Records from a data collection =
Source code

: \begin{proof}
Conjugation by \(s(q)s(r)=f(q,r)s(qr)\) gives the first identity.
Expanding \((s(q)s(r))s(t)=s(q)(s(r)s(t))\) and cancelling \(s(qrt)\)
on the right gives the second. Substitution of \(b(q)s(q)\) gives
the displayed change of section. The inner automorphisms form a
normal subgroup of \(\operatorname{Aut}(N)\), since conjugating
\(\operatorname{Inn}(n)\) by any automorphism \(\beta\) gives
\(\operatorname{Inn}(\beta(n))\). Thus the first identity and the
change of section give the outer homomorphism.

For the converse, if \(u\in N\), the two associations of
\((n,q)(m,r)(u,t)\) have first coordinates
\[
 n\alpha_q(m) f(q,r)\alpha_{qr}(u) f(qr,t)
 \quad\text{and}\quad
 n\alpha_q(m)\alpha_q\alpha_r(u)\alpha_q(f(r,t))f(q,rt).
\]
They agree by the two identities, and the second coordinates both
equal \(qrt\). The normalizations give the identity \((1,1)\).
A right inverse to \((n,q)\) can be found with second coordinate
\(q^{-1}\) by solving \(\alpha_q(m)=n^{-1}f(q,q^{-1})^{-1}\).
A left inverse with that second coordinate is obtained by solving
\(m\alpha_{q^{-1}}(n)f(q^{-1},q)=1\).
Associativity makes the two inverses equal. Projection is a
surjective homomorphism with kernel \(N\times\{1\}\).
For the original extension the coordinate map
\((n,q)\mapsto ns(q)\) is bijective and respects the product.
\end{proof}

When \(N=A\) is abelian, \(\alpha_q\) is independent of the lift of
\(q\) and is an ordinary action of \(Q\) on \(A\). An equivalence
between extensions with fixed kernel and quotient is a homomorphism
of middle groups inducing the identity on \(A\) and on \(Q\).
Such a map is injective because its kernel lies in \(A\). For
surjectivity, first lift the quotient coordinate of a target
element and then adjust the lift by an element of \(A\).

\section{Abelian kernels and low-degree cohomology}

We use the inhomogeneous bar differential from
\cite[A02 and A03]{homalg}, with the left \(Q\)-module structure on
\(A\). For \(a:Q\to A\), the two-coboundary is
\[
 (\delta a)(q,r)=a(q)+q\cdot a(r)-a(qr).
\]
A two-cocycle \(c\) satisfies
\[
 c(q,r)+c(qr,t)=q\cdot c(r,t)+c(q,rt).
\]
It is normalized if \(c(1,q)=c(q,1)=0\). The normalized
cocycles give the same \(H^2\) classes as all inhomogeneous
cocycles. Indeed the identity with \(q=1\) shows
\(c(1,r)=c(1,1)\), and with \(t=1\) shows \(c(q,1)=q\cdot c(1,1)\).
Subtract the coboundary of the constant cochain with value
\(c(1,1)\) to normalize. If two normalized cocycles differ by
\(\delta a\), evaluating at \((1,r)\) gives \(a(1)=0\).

WORK TO BE COMPLETED =
Each line of the entries above that contains "shows" must be copied into the answer.

COMPLETED EXERCISE =
cocycles. Indeed the identity with \(q=1\) shows
\(c(1,r)=c(1,1)\), and with \(t=1\) shows \(c(q,1)=q\cdot c(1,1)\).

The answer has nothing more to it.